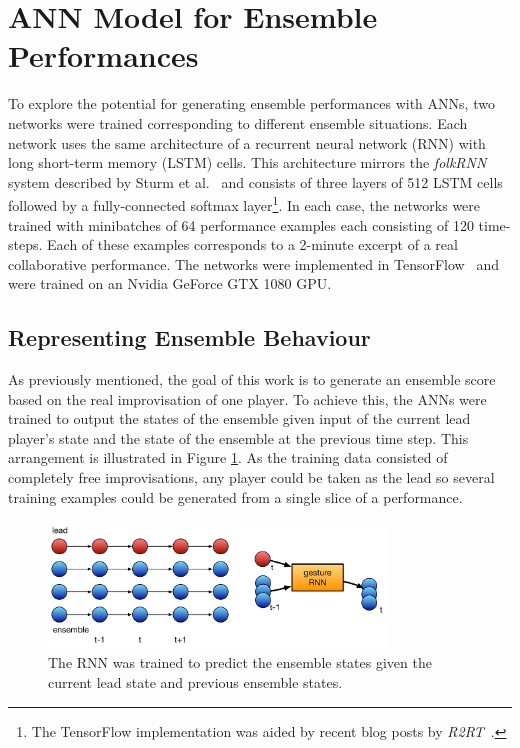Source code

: \documentclass{article}
\begin{document}
\section{ANN Model for Ensemble Performances}

To explore the potential for generating ensemble performances with
ANNs, two networks were trained corresponding to different
ensemble situations. Each network uses the same architecture of a recurrent
neural network (RNN) with long short-term memory (LSTM) cells. This
architecture mirrors the \emph{folkRNN} system described by Sturm et
al.~\cite{Sturm:2016rz} and consists of three layers of 512 LSTM cells
followed by a fully-connected softmax layer\footnote{The TensorFlow
  implementation was aided by recent blog posts by
  \emph{R2RT}~\cite{R2RT-RNN:2016}.}. In each case, the networks were
trained with minibatches of 64 performance examples each consisting of
120 time-steps. Each of these examples corresponds to a 2-minute
excerpt of a real collaborative performance. The networks were
implemented in TensorFlow~\cite{Abadi:2016wd} and were trained on an
Nvidia GeForce GTX 1080 GPU.

\subsection{Representing Ensemble Behaviour}

As previously mentioned, the goal of this work is to generate an
ensemble score based on the real improvisation of one player. To
achieve this, the ANNs were trained to output the states of the
ensemble given input of the current lead player's state and the state of the
ensemble at the previous time step. This arrangement is illustrated in
Figure \ref{fig:nn-ensemble-training}. As the training data consisted
of completely free improvisations, any player could be taken as the
lead so several training examples could be generated from a single
slice of a performance.

\begin{figure}
  \centering
  \includegraphics[width=0.8\textwidth]{nn-ensemble-training}
  \caption{The RNN was trained to predict the ensemble states given
    the current lead state and previous ensemble
    states.}\label{fig:nn-ensemble-training}
\end{figure}
\end{document}
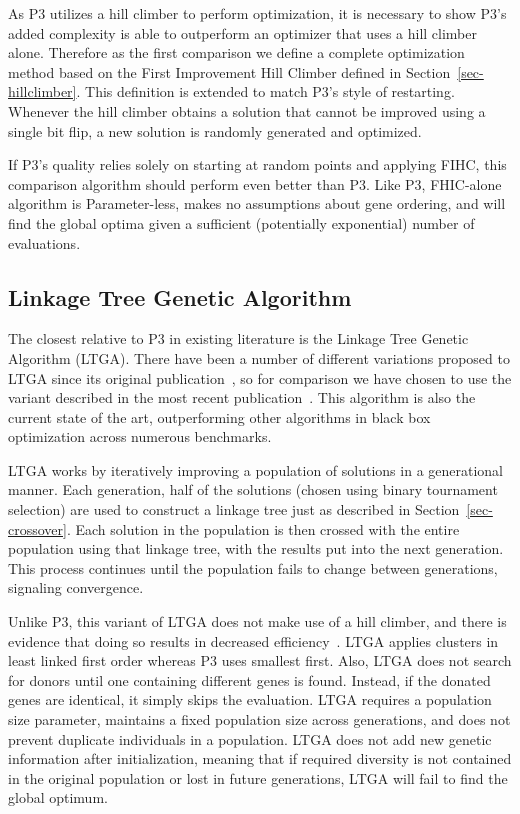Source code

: \documentclass{sig-alternate}
\begin{document}
As P3 utilizes a hill climber to perform optimization, it is necessary
to show P3's added complexity is able to outperform an optimizer that
uses a hill climber alone.  Therefore as the first comparison we
define a complete optimization method based on the First Improvement
Hill Climber defined in Section~\ref{sec-hillclimber}.  This
definition is extended to match P3's style of restarting. Whenever the
hill climber obtains a solution that cannot be improved using a single
bit flip, a new solution is randomly generated and optimized.

If P3's quality relies solely on starting at random points and
applying FIHC, this comparison algorithm should perform even better
than P3.  Like P3, FHIC-alone algorithm is Parameter-less, makes no
assumptions about gene ordering, and will find the global optima given
a sufficient (potentially exponential) number of evaluations.

\subsection{Linkage Tree Genetic Algorithm}
\label{sec-ltga}
The closest relative to P3 in existing literature is the Linkage Tree Genetic Algorithm
(LTGA).  There have been a number of different variations proposed to LTGA since
its original publication~\cite{thierens:2010:ltga}, so for comparison we have chosen
to use the variant described in the most recent publication~\cite{thierens:2013:ltgahiff}.
This algorithm is also the current state of the art, outperforming other algorithms
in black box optimization across numerous benchmarks.

LTGA works by iteratively improving a population of solutions in a generational manner.
Each generation, half of the solutions (chosen using binary tournament selection)
are used to construct a linkage tree just as described in Section~\ref{sec-crossover}.
Each solution in the population is then crossed with the entire population using that
linkage tree, with the results put into the next generation.  This process continues
until the population fails to change between generations, signaling convergence.

Unlike P3, this variant of LTGA does not make use of a hill climber,
and there is evidence that doing so results in decreased
efficiency~\cite{bosman:2011:lsbbo}.  LTGA applies clusters in least
linked first order whereas P3 uses smallest first.  Also, LTGA does
not search for donors until one containing different genes is found.
Instead, if the donated genes are identical, it simply skips the
evaluation.  LTGA requires a population size parameter, maintains a
fixed population size across generations, and does not prevent
duplicate individuals in a population.  LTGA does not add new genetic
information after initialization, meaning that if required diversity
is not contained in the original population or lost in future
generations, LTGA will fail to find the global optimum.
\end{document}
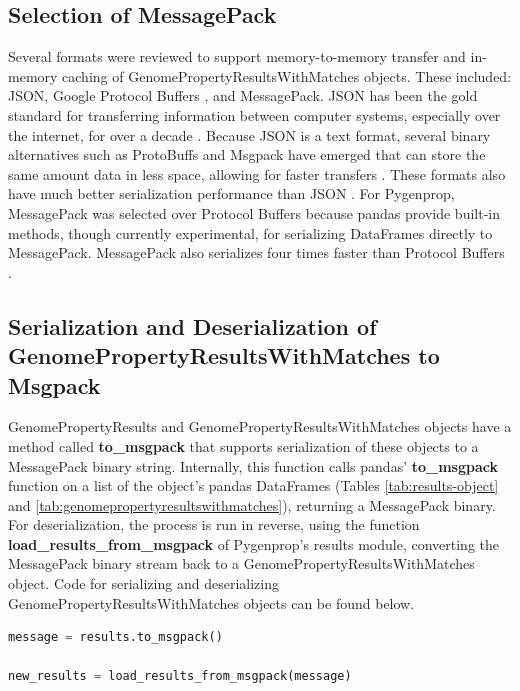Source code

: \subsection{Selection of MessagePack}

Several formats were reviewed to support memory-to-memory transfer and in-memory caching of GenomePropertyResultsWithMatches objects. These included: JSON, Google Protocol Buffers \cite{varda2008protocol}, and MessagePack. JSON has been the gold standard for transferring information between computer systems, especially over the internet, for over a decade \cite{d4_softwareltd_2017}. Because JSON is a text format, several binary alternatives such as ProtoBuffs and Msgpack have emerged that can store the same amount data in less space, allowing for faster transfers \cite{furuhashi2013messagepack,varda2008protocol,krebs_2017,cooper_2010,bengtsson_24AD}. These formats also have much better serialization performance than JSON \cite{krebs_2017,cooper_2010,bengtsson_24AD}. For Pygenprop, MessagePack was selected over Protocol Buffers because pandas provide built-in methods, though currently experimental, for serializing DataFrames directly to MessagePack. MessagePack also serializes four times faster than Protocol Buffers \cite{cooper_2010}.

\subsection{Serialization and Deserialization of GenomePropertyResultsWithMatches to Msgpack}

GenomePropertyResults and GenomePropertyResultsWithMatches objects have a method called \textbf{to\_msgpack} that supports serialization of these objects to a MessagePack binary string. Internally, this function calls pandas' \textbf{to\_msgpack} function on a list of the object's pandas DataFrames (Tables \ref{tab:results-object} and \ref{tab:genomepropertyresultswithmatches}), returning a MessagePack binary. For deserialization, the process is run in reverse, using the function \textbf{load\_results\_from\_msgpack} of Pygenprop's results module, converting the MessagePack binary stream back to a GenomePropertyResultsWithMatches object. Code for serializing and deserializing GenomePropertyResultsWithMatches objects can be found below.

\begin{lstlisting}[language=Python]  
message = results.to_msgpack()

new_results = load_results_from_msgpack(message)
\end{lstlisting}

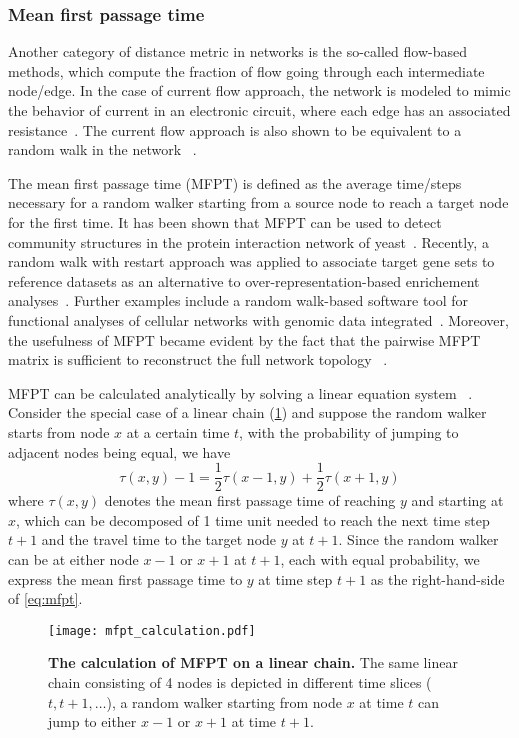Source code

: \subsubsection{Mean first passage time}
Another category of distance metric in networks is the 
so-called flow-based methods, which compute the fraction of flow going through each intermediate node/edge. In the case of current flow approach, the network is modeled to mimic the behavior of current in an electronic circuit, where each edge has an associated resistance~\citep{Missiuro2009}. The current flow approach is
also shown to be equivalent to a random walk in the network~%
\citep{Doyle2000}.

The mean first passage time (MFPT) is defined as the average time/steps 
necessary for 
a random walker starting from a source node to reach a target node for the
first time. It has been shown that MFPT can be used to detect community
structures in the protein interaction network of yeast~\citep{Zhou2003}. 
Recently, a random walk with restart approach was applied to associate
target gene sets to reference datasets as an alternative to 
over-representation-based enrichement analyses~\citep{Glaab2012}. 
Further examples include a random walk-based software tool for functional
analyses of cellular networks with genomic data integrated~\citep{Komurov2012a}.
Moreover,
the usefulness of MFPT became evident by the fact that the pairwise MFPT 
matrix is sufficient to reconstruct the full network topology~%
\citep{Wittmann2009}.

MFPT can be calculated analytically by solving a linear equation system~%
\citep{Kampen2007}. Consider the special case of a linear chain 
(\ref{fig:mfpt_calculation}) and suppose the random walker starts from node 
$x$ at a certain time $t$, with the probability of jumping to adjacent nodes
being equal, we have
\begin{equation}
\tau(x,y) - 1 = \frac{1}{2}\tau(x-1,y) + \frac{1}{2}\tau(x+1,y)
\label{eq:mfpt}
\end{equation}
where $\tau(x,y)$ denotes the mean first passage time of reaching $y$ and 
starting at $x$, which can be decomposed of 1 time unit needed to reach the
next time step $t+1$ and the travel time to the target node $y$ at $t+1$.
Since the random walker can be at either node $x-1$ or $x+1$ at $t+1$, each
with equal probability, we express the mean first passage time to $y$ at
time step $t+1$ as the right-hand-side of \ref{eq:mfpt}.

\begin{figure}[!ht]
\begin{center}
\texttt{[image: mfpt\_calculation.pdf]}
\end{center}
\caption[MFPT calculation]{
{\bf The calculation of MFPT on a linear chain.}
The same linear chain consisting of 4 nodes is depicted in different time 
slices ($t,t+1,\ldots$), 
a random walker starting from node $x$ at time $t$ can jump to either $x-1$ 
or $x+1$ at time $t+1$.
}
\label{fig:mfpt_calculation}
\end{figure}

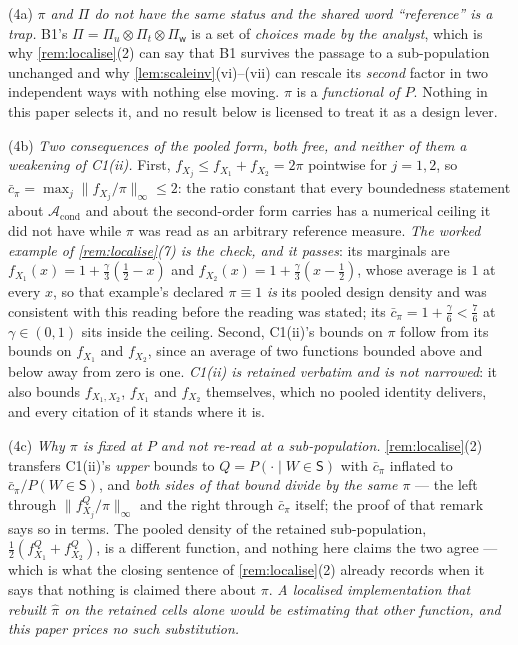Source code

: \begin{remark}
\begin{enumerate}
\textup{(4a)} \emph{$\pi$ and $\Pi$ do not have the same status and the shared word ``reference'' is a
trap.} B1's $\Pi=\Pi_u\otimes\Pi_t\otimes\Pi_{\mathsf w}$ is a set of \emph{choices made by the
analyst}, which is why \cref{rem:localise}\textup{(2)} can say that B1 survives the passage to a
sub-population unchanged and why \cref{lem:scaleinv}\textup{(vi)}--\textup{(vii)} can rescale its
\emph{second} factor in two independent ways with nothing else moving. $\pi$ is a \emph{functional of
$P$}. Nothing in this paper selects it, and no result below is licensed to treat it as a design lever.

\textup{(4b)} \emph{Two consequences of the pooled form, both free, and neither of them a weakening of
C1(ii).} First, $f_{X_j}\le f_{X_1}+f_{X_2}=2\pi$ pointwise for $j=1,2$, so
$\bar c_\pi=\max_j\|f_{X_j}/\pi\|_\infty\le2$: the ratio constant that every boundedness statement about
$\mathcal A_{\mathrm{cond}}$ and about the second-order form carries has a numerical ceiling it did not
have while $\pi$ was read as an arbitrary reference measure. \emph{The worked example of
\cref{rem:localise}\textup{(7)} is the check, and it passes}: its marginals are
$f_{X_1}(x)=1+\tfrac{\gamma}{3}(\tfrac12-x)$ and $f_{X_2}(x)=1+\tfrac{\gamma}{3}(x-\tfrac12)$, whose
average is $1$ at every $x$, so that example's declared $\pi\equiv1$ \emph{is} its pooled design
density and was consistent with this reading before the reading was stated; its
$\bar c_\pi=1+\tfrac{\gamma}{6}<\tfrac76$ at $\gamma\in(0,1)$ sits inside the ceiling.
Second, C1(ii)'s bounds on $\pi$ follow from its bounds on $f_{X_1}$ and $f_{X_2}$,
since an average of two functions bounded above and below away from zero is one. \emph{C1(ii) is
retained verbatim and is not narrowed}: it also bounds $f_{X_1,X_2}$, $f_{X_1}$ and $f_{X_2}$
themselves, which no pooled identity delivers, and every citation of it stands where it is.

\textup{(4c)} \emph{Why $\pi$ is fixed at $P$ and not re-read at a sub-population.}
\cref{rem:localise}\textup{(2)} transfers C1(ii)'s \emph{upper} bounds to $Q=P(\cdot\mid W\in\mathsf S)$
with $\bar c_\pi$ inflated to $\bar c_\pi/P(W\in\mathsf S)$, and \emph{both sides of that bound divide by
the same $\pi$} --- the left through $\|f^{Q}_{X_j}/\pi\|_\infty$ and the right through $\bar c_\pi$
itself; the proof of that remark says so in terms. The pooled density of the
retained sub-population, $\tfrac12(f^{Q}_{X_1}+f^{Q}_{X_2})$, is a different function, and nothing here
claims the two agree --- which is what the closing sentence of \cref{rem:localise}\textup{(2)} already
records when it says that nothing is claimed there about $\pi$. \emph{A localised implementation that
rebuilt $\hat\pi$ on the retained cells alone would be estimating that other function, and this paper
prices no such substitution.}


\end{enumerate}
\end{remark}
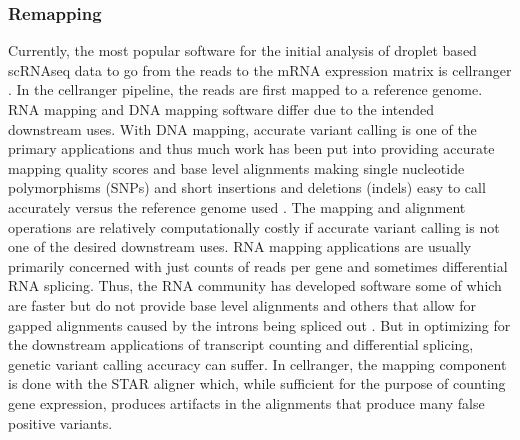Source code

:\subsubsection{Remapping}
\par{
Currently, the most popular software for the initial analysis of droplet based scRNAseq data to go from the reads to the mRNA expression matrix is cellranger \cite{10xsinglecell}. In the cellranger pipeline, the reads are first mapped to a reference genome. RNA mapping and DNA mapping software differ due to the intended downstream uses. With DNA mapping, accurate variant calling is one of the primary applications and thus much work has been put into providing accurate mapping quality scores and base level alignments making single nucleotide polymorphisms (SNPs) and short insertions and deletions (indels) easy to call accurately versus the reference genome used \cite{bwa}\cite{minimap2}\cite{bowtie}\cite{freebayes}\cite{gatk}. The mapping and alignment operations are relatively computationally costly if accurate variant calling is not one of the desired downstream uses. RNA mapping applications are usually primarily concerned with just counts of reads per gene and sometimes differential RNA splicing. Thus, the RNA community has developed software some of which are faster but do not provide base level alignments \cite{kallisto}\cite{salmon} and others that allow for gapped alignments caused by the introns being spliced out \cite{bowtie2}\cite{STAR}\cite{hisat}\cite{tophat}. But in optimizing for the downstream applications of transcript counting and differential splicing, genetic variant calling accuracy can suffer. In cellranger, the mapping component is done with the STAR aligner \cite{STAR} which, while sufficient for the purpose 
of counting gene expression, produces artifacts in the alignments that produce many false positive variants. 
}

(Exercise)
The required output is the exact run of lines from the start of the records through the line containing "ANNs, two networks", both ends included, with no pictures.

(Expected output)
Source code

: \documentclass{article}
\begin{document}
\section{ANN Model for Ensemble Performances}

To explore the potential for generating ensemble performances with
ANNs, two networks were trained corresponding to different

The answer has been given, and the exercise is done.